The zenith and the decline #
Revenue surged after the Danone settlement. In 2010, Forbes named Zong Qinghou China’s richest person, with a net worth of $8 billion. By 2013, Wahaha reached its all-time peak of ¥78.28 billion. The popsicle vendor from Hangzhou was the wealthiest man in China.
Then the world changed, and Zong did not change with it. E-commerce created distribution channels his offline network could not reach. Health-conscious consumers shifted to competitors he dismissed. Revenue fell 42 percent by 2017.
Zong’s response was the only response he knew: work harder. He maintained his 6 AM to 11 PM schedule. He personally visited dealers and factory floors. He rejected e-commerce, dismissed digital marketing, and insisted that his model remained sound. His daughter, who had spent a decade building a modern, data-driven parallel operation at Hongsheng Beverage Group, watched the decline and drew conclusions her father would not accept.
The refusal to adapt was not a business failure — it was a character trait. The same stubbornness that had sustained him through fourteen years of manual labor and twenty-nine lawsuits now prevented him from acknowledging that the world had moved beyond his methods.
The proof #
“A thousand people see a thousand Wahahas,” Zong said in a January 2020 interview, one of his rare moments of personal candor. “But for me, there is only one Wahaha. It is my entire life, all my dreams, all meaning, value, labels, and symbols. It is proof that I existed in this world.”
The statement was not metaphor. Wahaha was not a company Zong ran — it was the mechanism through which he existed. The distinction explains everything about the governance vacuum he left behind. He never created formal succession plans because succession implied separation from the thing that defined him. He never delegated authority because delegation implied that someone else could perform the role that gave his life meaning. He never resolved the tripartite ownership structure because resolution would have required acknowledging that the company could function without him.

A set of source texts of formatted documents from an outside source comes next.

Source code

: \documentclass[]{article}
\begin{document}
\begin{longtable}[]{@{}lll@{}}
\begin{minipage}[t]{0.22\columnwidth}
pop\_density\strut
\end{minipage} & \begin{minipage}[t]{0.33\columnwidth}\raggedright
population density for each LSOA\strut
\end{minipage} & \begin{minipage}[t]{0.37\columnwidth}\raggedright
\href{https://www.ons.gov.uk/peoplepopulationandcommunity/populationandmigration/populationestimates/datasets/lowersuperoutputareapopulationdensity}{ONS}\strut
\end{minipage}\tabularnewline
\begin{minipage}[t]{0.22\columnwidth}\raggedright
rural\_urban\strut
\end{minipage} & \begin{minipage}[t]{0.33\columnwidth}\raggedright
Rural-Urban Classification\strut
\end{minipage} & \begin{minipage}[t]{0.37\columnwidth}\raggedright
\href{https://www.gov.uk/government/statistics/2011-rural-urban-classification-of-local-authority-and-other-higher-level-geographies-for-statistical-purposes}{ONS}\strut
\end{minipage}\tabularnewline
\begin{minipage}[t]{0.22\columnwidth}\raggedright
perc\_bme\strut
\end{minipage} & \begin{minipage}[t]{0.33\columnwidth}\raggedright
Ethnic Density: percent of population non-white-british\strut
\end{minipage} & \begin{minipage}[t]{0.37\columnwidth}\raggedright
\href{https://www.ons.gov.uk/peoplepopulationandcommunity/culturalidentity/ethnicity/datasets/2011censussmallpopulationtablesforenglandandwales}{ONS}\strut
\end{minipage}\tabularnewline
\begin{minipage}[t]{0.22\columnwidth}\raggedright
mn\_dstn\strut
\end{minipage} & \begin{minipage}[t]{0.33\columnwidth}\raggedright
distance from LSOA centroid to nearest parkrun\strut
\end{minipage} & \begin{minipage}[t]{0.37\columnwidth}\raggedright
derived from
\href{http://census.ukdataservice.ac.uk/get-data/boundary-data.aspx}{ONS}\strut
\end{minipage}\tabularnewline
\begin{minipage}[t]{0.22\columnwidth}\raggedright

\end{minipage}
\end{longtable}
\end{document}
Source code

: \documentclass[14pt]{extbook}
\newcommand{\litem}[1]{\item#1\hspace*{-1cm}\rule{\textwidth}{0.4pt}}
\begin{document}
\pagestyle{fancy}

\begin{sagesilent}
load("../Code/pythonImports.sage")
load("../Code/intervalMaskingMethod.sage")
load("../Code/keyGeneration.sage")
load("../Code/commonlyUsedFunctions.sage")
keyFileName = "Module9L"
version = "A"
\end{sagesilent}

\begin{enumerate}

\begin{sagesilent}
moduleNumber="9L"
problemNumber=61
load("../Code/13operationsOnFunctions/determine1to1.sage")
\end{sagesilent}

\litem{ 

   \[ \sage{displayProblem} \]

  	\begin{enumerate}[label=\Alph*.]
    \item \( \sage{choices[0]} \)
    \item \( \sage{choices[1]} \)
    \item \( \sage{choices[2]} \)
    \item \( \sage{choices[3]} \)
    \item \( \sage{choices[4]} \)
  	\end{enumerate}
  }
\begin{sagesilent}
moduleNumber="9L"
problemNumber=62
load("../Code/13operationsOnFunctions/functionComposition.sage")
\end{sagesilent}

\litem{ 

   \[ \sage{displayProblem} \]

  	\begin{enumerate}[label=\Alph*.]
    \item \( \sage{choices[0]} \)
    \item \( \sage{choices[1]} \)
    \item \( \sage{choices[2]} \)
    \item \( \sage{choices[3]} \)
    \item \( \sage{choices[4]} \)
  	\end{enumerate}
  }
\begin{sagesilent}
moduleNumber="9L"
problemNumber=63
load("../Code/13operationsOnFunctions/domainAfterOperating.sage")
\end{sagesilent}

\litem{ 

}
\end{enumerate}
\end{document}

On February 25, 2024, Zong Qinghou died of lung cancer at Sir Run Run Shaw Hospital in Hangzhou. He was seventy-eight. In the ICU, he was still reviewing company documents. The printer his assistants had carried on every business trip sat beside his bed. “The company is like my own child,” he said in his final days. “I can never stop worrying about it.”
China’s mourning was extraordinary. Millions of tributes flooded social media. Queues stretched for kilometres at the memorial site. Wahaha’s revenue surged to ¥70 billion in 2024, driven partly by a wave of sympathy purchasing — consumers buying AD Calcium Milk and bottled water as acts of remembrance for a man they considered their own.
The empire survived him. The lianxiaoti network kept distributing. The factories kept producing. The brand equity he had earned over 37 years proved to be institutional, not personal. His daughter took the helm and drove the company through thirteen months of crisis before departing with her own empire intact.
What did not survive was the one thing Zong had spent his entire career ensuring: that no one else could do what he did. He was right. No one could. But the system he built did not require anyone to. That was the final irony for a man who had poured everything into proving he existed — the proof outlasted its author, and it did not need him.